Un charbonnage exceptionnel
Jusqu’au 8 janvier prochain, le Centre d’Innovation et de Design (CID) au Grand Hornu présente une intéressante exposition qui explore les usages innovants et non-polluants du charbon. Cet événement s’inscrit dans le cadre d’un ensemble de manifestations célébrant la première décennie d’inscription des 4 sites miniers majeurs de Wallonie à la Liste du Patrimoine Mondial de l’UNESCO.
Si le charbonnage du Grand Hornu est un ensemble exceptionnellement bien conservé et témoignant de l’histoire de l’exploitation houillère en Europe continentale, il est particulièrement remarquable de par le fait qu’il concrétise une forme d’utopie sociale : celle des colonies ou villages ouvriers, sortis de terre durant la Révolution industrielle du 19ème siècle, en vue d’offrir aux travailleurs des conditions de logement relativement plus décentes et saines que celles qui existaient jusqu’alors pour le monde ouvrier.
Un design post-carbone ?
Prétendre à une utilisation responsable de ce matériau enfoui au creux des sillons qui courent dans les entrailles de la terre, voilà en quelque sorte la gageure des artistes, designers et architectes dont les recherches sont rassemblés au CID en ce moment, par les soins des deux Commissaires d’exposition que sont Giovanna Massoni et Amandine David.
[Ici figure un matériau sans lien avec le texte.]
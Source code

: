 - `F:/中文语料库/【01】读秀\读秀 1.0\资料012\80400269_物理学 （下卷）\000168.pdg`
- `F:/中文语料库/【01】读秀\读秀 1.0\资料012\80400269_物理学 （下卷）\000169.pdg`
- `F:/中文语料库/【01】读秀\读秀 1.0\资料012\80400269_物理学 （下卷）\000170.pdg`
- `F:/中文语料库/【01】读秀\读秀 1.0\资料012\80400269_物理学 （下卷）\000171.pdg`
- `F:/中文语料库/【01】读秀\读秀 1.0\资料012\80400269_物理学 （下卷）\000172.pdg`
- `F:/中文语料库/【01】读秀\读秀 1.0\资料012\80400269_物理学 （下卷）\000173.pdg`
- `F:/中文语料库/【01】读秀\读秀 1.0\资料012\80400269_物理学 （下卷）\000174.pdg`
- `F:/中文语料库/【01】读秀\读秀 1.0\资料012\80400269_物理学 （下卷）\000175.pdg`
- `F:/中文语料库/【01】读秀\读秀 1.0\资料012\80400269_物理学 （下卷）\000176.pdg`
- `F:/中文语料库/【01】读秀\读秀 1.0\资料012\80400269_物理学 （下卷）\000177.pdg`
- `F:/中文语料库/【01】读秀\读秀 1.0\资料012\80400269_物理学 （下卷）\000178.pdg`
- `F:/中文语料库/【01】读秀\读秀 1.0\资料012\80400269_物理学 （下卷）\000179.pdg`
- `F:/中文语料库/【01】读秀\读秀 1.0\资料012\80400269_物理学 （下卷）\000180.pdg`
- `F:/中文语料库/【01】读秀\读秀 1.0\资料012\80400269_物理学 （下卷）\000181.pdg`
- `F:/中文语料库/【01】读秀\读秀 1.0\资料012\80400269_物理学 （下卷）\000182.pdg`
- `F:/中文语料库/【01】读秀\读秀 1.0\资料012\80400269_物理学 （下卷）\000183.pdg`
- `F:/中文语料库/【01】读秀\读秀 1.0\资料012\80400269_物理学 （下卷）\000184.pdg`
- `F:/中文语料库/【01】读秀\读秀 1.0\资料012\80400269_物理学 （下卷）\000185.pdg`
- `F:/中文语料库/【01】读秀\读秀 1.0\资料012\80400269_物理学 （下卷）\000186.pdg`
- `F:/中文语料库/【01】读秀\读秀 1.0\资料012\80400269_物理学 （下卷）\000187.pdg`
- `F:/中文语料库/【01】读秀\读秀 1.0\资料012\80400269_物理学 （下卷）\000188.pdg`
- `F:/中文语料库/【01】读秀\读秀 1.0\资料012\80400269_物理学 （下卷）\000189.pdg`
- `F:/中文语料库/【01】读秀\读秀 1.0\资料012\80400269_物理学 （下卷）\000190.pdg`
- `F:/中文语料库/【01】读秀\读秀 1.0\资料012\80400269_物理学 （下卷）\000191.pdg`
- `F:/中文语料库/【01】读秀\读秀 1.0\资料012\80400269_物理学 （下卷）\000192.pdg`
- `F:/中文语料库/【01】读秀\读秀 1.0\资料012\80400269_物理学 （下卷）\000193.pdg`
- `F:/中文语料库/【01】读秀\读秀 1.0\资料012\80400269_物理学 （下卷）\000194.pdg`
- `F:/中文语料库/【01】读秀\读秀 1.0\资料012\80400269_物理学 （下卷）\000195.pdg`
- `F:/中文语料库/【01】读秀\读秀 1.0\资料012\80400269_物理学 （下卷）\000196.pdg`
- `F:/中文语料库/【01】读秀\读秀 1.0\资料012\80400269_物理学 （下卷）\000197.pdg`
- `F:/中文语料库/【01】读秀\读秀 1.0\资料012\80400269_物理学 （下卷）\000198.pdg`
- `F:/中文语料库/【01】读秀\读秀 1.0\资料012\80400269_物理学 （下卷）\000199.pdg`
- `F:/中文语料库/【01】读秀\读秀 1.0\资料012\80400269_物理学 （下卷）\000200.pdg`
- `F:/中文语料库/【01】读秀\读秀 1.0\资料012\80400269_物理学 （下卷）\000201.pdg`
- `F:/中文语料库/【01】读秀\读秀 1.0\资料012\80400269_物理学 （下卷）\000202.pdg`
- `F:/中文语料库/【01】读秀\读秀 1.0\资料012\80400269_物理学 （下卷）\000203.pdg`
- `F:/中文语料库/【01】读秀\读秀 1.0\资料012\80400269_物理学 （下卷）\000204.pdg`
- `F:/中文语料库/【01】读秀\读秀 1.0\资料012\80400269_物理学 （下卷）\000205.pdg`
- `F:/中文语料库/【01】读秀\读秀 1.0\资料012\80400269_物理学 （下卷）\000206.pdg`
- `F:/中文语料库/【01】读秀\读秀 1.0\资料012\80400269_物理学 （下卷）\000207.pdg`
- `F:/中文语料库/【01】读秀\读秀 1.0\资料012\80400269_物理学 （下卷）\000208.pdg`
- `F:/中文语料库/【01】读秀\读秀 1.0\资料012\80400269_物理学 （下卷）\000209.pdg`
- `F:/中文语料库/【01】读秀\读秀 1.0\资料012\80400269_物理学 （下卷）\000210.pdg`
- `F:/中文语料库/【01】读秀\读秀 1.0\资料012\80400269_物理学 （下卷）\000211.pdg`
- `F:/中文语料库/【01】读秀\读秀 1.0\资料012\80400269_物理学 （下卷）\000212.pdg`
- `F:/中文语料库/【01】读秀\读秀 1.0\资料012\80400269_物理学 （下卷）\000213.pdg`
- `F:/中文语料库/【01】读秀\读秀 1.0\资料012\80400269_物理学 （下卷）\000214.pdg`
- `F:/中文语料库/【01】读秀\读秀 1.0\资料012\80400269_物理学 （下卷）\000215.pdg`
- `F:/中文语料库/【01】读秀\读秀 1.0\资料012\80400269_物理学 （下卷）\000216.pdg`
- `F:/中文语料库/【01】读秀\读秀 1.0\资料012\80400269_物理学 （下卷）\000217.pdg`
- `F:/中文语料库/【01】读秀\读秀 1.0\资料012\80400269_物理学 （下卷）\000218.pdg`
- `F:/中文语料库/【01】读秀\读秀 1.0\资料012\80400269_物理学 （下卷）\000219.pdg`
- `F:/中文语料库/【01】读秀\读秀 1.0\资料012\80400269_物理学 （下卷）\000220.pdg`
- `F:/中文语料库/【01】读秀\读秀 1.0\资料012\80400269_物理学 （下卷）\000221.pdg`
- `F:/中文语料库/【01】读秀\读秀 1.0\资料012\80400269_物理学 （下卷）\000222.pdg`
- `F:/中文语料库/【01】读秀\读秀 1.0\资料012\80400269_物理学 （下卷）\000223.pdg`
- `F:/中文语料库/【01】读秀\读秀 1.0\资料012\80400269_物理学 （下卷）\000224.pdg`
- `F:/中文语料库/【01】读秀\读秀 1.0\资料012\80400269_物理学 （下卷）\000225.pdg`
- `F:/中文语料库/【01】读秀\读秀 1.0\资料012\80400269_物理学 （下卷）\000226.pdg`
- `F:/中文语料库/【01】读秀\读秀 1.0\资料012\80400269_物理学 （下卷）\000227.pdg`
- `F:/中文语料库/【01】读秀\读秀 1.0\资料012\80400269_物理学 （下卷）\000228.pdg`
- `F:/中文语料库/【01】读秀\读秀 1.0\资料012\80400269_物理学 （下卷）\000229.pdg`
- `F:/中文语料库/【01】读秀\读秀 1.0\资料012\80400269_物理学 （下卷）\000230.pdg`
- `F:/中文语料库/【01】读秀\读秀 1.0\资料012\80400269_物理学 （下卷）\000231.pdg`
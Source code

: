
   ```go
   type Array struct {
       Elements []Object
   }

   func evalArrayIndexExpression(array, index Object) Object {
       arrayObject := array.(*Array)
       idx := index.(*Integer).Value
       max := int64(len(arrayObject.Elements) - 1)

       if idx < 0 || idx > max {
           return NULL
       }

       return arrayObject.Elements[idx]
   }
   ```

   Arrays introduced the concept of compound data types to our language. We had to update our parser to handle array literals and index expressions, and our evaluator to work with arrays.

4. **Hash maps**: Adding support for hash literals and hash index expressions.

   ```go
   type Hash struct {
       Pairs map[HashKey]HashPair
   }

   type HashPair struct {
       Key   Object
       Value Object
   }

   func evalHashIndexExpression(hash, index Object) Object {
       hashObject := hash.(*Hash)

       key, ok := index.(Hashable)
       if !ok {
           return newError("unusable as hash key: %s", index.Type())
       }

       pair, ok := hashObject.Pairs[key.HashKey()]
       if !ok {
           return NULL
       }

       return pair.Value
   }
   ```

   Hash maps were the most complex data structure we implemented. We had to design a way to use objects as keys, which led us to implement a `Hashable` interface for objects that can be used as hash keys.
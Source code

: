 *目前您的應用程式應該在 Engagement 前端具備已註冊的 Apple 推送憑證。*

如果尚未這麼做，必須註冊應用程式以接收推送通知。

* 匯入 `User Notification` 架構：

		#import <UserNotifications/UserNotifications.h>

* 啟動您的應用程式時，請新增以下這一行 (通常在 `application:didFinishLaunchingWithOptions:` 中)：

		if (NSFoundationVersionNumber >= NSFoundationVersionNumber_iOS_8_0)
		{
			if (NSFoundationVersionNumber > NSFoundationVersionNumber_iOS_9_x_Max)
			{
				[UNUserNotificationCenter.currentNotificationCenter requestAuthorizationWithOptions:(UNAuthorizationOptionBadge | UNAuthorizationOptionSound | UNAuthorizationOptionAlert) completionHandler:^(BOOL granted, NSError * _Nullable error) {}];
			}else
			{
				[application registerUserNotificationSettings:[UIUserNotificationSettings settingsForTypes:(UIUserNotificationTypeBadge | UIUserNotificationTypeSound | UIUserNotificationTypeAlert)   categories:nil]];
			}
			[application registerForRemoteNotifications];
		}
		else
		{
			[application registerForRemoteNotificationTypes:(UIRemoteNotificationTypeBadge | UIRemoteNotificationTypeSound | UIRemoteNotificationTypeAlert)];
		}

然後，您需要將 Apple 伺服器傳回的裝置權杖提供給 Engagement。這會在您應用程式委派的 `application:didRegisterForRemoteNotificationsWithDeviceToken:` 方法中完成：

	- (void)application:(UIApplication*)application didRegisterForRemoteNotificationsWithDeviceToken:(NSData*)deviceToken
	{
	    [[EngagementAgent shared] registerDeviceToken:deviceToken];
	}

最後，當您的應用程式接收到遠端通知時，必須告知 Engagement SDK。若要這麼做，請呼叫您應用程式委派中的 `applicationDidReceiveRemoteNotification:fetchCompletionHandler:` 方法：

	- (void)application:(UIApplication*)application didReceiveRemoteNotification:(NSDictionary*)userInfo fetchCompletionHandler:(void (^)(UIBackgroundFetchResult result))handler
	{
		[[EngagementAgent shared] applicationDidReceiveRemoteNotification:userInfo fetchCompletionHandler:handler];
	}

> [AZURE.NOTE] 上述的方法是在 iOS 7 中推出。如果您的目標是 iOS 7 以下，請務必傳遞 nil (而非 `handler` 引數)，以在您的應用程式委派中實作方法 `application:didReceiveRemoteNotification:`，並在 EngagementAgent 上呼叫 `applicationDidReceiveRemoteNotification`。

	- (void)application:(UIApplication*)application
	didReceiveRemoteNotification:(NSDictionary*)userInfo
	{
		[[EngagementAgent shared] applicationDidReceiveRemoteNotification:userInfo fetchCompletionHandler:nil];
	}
L’exposition « Au Charbon! Pour un design Post-carbone » met en scène les travaux passionnants, optimistes, parfois aussi désabusés d’un ensemble d’acteurs engagés dans une sorte de processus « rédempteur » du charbon, matière noire souvent décriée car principale vectrice des émissions de CO2 sur la planète. Si ce combustible n’évoque parfois plus grand-chose aux jeunes générations belges qui n’ont pas connu leurs arrière-grands-parents à l’œuvre dans les mines, nous sommes pourtant loin d’être sortis de son système d’exploitation. Au contraire, aujourd’hui encore, le charbon reste la première source de production d’électricité et la deuxième ressource énergétique après le pétrole.
Bien que les armées de mineurs ne s’activent plus dans les sous-sols de dans nos contrées, d’autres formes d’extractions mécaniques et extrêmement agressives pour le milieu se poursuivent en Europe, comme en témoigne le film bouleversant de Joanie Lemercier projeté au fil de cette exposition qui se veut positive mais attentive. Avec Slow Violence, nous sommes immergés dans les paysages éventrés inquiétants et gigantesques du site minier de Garzwelier, où l’on poursuit les petits pas de fourmis d’un groupe d’activistes dénonçant cette forme d’extraction violente et irréversible des couches supérieures de charbon. Des engins aux dimensions totalement inhumaines défoncent les sols pour en exprimer la lignite, défigurant totalement le paysage en engloutissant la forêt de Hambach. Nous sommes émus par les images capturées par des drones qui fixent l’impuissance de quelques dizaines de citoyens venus combattre les colosses métalliques pour que cesse cet anéantissement irréversible du milieu… Un moment très immersif et puissant qu’on vous recommande de vivre en observant le film de Joanie Lemercier.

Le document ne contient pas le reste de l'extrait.